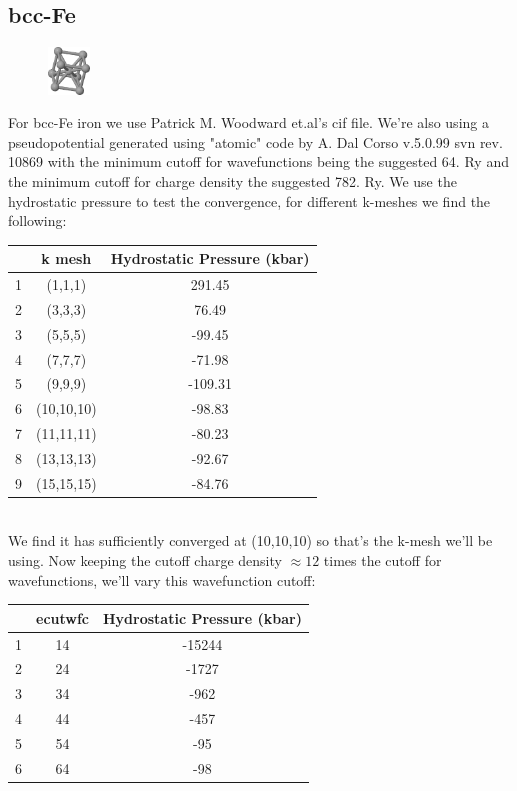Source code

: \documentclass[twoside,twocolumn,11pt]{article} %
\begin{document}
\subsection{bcc-Fe}
\begin{figure}
  \begin{center}
	  \includegraphics[width=0.1\textwidth]{figures/bcc-iron.png}
  \end{center}
\end{figure}
For bcc-Fe iron we use Patrick M. Woodward et.al's cif file. We're also using a pseudopotential generated using "atomic" code by A.
Dal Corso  v.5.0.99 svn rev. 10869 with the minimum cutoff for wavefunctions
being the suggested 64. Ry and the minimum cutoff for charge density the
suggested 782. Ry. We use the hydrostatic pressure to test the convergence, for different k-meshes we find the following:
\begin{table}[ht]
\begin{tabular}{c|c|c}
	& k mesh & Hydrostatic Pressure (kbar)\\
	\hline
	1&(1,1,1)&291.45\\
	2&(3,3,3)&76.49\\
	3&(5,5,5)&-99.45\\
	4&(7,7,7)&-71.98\\
	5&(9,9,9)&-109.31\\
	6&(10,10,10)&-98.83\\
	7&(11,11,11)&-80.23\\
	8&(13,13,13)&-92.67\\
	9&(15,15,15)&-84.76\\
\end{tabular}
\end{table}\\
We find it has sufficiently converged at (10,10,10) so that's the k-mesh we'll
be using. Now keeping the cutoff charge density $\approx 12$ times the cutoff
for wavefunctions, we'll vary this wavefunction cutoff: \begin{table}[ht]
\begin{tabular}{c|c|c}
	&ecutwfc&Hydrostatic Pressure (kbar)\\
	\hline
	1&14&-15244\\
	2&24&-1727\\
	3&34&-962\\
	4&44&-457\\
	5&54&-95\\
	6&64&-98\\
\end{tabular}
\end{table}\\
\end{document}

■ ■ ■ ■

Work item:
Wherever the string "find" appears in the data above, copy the line it sits in.

Exercise result:
suggested 782. Ry. We use the hydrostatic pressure to test the convergence, for different k-meshes we find the following:
We find it has sufficiently converged at (10,10,10) so that's the k-mesh we'll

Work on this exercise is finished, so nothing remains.